Could you retype the material, starting at its first line and ending with the line holding "nominale trasmissibile dalla", and keep the pictures out?

╭──

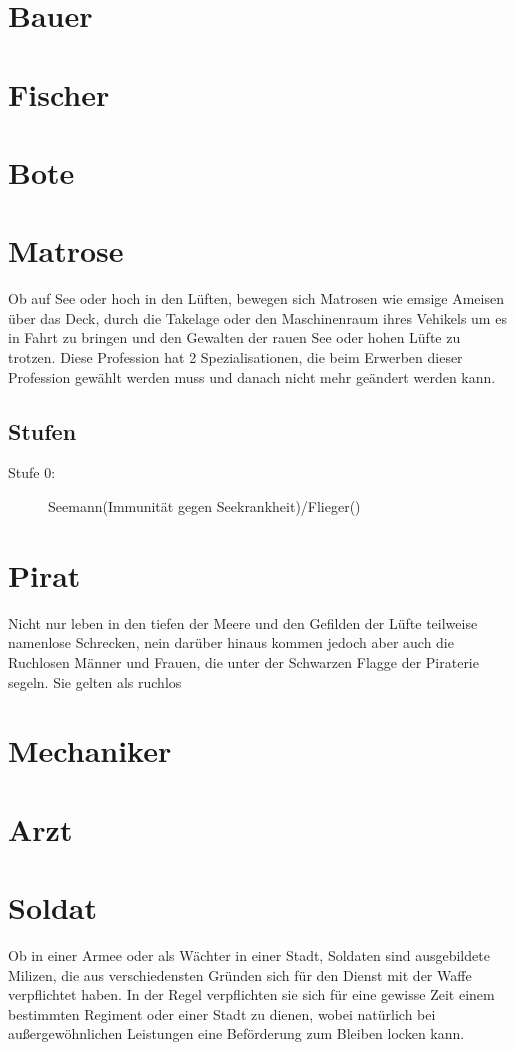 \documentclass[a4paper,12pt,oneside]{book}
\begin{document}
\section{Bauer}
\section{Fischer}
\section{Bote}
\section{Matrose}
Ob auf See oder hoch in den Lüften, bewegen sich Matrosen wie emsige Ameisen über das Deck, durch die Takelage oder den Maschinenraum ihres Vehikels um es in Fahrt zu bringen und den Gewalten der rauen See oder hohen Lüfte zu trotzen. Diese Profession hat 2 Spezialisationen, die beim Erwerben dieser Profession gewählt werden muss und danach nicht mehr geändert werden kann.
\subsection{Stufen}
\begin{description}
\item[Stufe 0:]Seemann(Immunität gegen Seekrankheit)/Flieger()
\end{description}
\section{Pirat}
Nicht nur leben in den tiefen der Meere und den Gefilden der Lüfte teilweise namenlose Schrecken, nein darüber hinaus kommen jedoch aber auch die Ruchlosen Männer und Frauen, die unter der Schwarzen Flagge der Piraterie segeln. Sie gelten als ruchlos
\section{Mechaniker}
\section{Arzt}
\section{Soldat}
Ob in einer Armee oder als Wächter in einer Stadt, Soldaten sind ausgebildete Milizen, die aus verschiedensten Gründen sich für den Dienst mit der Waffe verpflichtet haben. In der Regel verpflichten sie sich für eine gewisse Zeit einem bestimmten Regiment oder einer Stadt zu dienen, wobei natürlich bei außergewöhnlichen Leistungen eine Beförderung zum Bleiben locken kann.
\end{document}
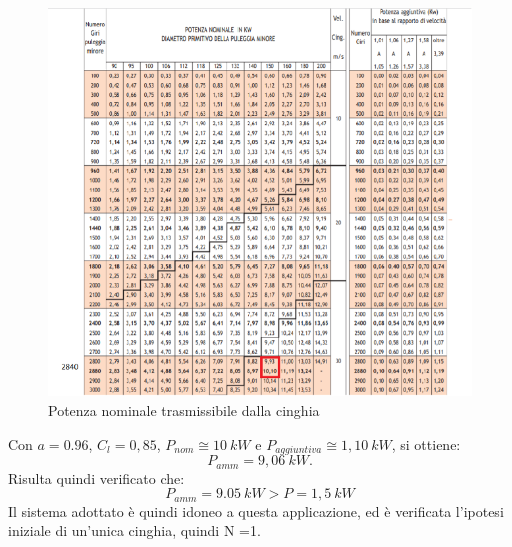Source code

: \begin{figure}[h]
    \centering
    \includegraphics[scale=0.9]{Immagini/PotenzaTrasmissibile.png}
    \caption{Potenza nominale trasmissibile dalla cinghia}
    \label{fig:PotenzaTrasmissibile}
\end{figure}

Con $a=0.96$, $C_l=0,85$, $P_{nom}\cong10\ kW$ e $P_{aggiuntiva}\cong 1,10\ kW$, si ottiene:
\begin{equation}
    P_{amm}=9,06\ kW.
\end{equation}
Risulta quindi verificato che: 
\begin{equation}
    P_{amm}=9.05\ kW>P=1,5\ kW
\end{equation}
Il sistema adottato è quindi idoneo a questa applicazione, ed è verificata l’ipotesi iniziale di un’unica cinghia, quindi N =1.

╰──

Answer for this exercise:
 \documentclass[a4paper,12pt,oneside]{book}
\begin{document}
\section{Bauer}
\section{Fischer}
\section{Bote}
\section{Matrose}
Ob auf See oder hoch in den Lüften, bewegen sich Matrosen wie emsige Ameisen über das Deck, durch die Takelage oder den Maschinenraum ihres Vehikels um es in Fahrt zu bringen und den Gewalten der rauen See oder hohen Lüfte zu trotzen. Diese Profession hat 2 Spezialisationen, die beim Erwerben dieser Profession gewählt werden muss und danach nicht mehr geändert werden kann.
\subsection{Stufen}
\begin{description}
\item[Stufe 0:]Seemann(Immunität gegen Seekrankheit)/Flieger()
\end{description}
\section{Pirat}
Nicht nur leben in den tiefen der Meere und den Gefilden der Lüfte teilweise namenlose Schrecken, nein darüber hinaus kommen jedoch aber auch die Ruchlosen Männer und Frauen, die unter der Schwarzen Flagge der Piraterie segeln. Sie gelten als ruchlos
\section{Mechaniker}
\section{Arzt}
\section{Soldat}
Ob in einer Armee oder als Wächter in einer Stadt, Soldaten sind ausgebildete Milizen, die aus verschiedensten Gründen sich für den Dienst mit der Waffe verpflichtet haben. In der Regel verpflichten sie sich für eine gewisse Zeit einem bestimmten Regiment oder einer Stadt zu dienen, wobei natürlich bei außergewöhnlichen Leistungen eine Beförderung zum Bleiben locken kann.
\end{document}
Source code

: \begin{figure}[h]
    \centering
    \includegraphics[scale=0.9]{Immagini/PotenzaTrasmissibile.png}
    \caption{Potenza nominale trasmissibile dalla cinghia}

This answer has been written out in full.